#### [EXERCISE]
Entries follow. Give back exactly the lines starting at the one containing "for/1/5,10/" and ending at the one containing "3 stoptime : 操作後指定秒数処理を停止 無ければ stop=0", and no other lines.

#### [SUPPLIED RECORDS]

++++++++

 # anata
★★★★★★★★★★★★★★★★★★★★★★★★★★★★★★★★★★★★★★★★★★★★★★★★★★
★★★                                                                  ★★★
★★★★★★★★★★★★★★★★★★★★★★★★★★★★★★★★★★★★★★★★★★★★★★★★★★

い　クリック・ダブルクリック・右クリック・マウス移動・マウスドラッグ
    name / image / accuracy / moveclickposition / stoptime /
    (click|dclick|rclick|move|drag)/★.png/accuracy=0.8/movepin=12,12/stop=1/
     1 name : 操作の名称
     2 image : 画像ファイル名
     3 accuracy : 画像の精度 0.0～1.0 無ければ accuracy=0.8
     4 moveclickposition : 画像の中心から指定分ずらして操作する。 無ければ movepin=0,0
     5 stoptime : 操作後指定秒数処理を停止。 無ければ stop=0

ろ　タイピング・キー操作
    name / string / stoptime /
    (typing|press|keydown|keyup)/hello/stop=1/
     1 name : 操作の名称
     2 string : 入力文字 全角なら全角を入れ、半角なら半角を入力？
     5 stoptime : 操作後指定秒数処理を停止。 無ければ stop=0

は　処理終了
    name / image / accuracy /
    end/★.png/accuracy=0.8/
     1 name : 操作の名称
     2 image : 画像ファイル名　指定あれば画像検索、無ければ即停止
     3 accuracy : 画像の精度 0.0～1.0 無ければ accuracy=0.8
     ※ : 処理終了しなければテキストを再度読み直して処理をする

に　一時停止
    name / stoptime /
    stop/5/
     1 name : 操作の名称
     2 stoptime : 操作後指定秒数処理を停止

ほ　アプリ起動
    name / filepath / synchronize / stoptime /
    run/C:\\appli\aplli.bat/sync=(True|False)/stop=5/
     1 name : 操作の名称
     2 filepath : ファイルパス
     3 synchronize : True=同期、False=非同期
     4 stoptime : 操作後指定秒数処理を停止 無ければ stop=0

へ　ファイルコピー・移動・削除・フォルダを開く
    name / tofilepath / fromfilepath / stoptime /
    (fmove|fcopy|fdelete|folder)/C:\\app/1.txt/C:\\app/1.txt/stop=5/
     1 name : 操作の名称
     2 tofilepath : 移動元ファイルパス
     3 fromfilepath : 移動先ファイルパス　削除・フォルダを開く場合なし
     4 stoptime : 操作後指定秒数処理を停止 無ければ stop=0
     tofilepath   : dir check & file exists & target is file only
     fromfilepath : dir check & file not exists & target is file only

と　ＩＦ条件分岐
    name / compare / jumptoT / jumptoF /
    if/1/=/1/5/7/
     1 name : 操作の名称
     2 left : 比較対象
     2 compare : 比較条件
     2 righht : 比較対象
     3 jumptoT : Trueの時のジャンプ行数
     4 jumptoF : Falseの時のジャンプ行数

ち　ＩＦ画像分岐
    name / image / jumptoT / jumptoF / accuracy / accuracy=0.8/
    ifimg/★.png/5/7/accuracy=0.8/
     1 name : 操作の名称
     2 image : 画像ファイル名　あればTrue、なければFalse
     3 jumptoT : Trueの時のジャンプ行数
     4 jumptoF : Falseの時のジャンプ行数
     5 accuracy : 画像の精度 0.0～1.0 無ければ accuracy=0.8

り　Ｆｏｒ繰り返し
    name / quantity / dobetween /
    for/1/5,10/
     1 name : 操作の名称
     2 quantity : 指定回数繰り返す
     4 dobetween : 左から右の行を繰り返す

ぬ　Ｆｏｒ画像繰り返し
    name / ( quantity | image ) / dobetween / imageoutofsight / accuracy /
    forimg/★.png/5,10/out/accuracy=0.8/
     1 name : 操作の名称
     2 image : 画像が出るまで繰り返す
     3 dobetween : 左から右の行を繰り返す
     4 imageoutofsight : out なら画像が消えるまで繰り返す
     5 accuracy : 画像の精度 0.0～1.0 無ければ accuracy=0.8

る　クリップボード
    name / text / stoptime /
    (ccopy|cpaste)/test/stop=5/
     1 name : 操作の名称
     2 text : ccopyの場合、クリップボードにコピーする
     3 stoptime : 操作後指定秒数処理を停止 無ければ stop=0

++++++++

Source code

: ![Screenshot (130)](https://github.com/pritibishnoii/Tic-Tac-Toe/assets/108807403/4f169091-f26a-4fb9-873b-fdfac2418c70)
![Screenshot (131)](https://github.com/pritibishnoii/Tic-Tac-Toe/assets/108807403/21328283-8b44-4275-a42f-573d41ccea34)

++++++++

#### [FINISHED EXERCISE]
    for/1/5,10/
     1 name : 操作の名称
     2 quantity : 指定回数繰り返す
     4 dobetween : 左から右の行を繰り返す

ぬ　Ｆｏｒ画像繰り返し
    name / ( quantity | image ) / dobetween / imageoutofsight / accuracy /
    forimg/★.png/5,10/out/accuracy=0.8/
     1 name : 操作の名称
     2 image : 画像が出るまで繰り返す
     3 dobetween : 左から右の行を繰り返す
     4 imageoutofsight : out なら画像が消えるまで繰り返す
     5 accuracy : 画像の精度 0.0～1.0 無ければ accuracy=0.8

る　クリップボード
    name / text / stoptime /
    (ccopy|cpaste)/test/stop=5/
     1 name : 操作の名称
     2 text : ccopyの場合、クリップボードにコピーする
     3 stoptime : 操作後指定秒数処理を停止 無ければ stop=0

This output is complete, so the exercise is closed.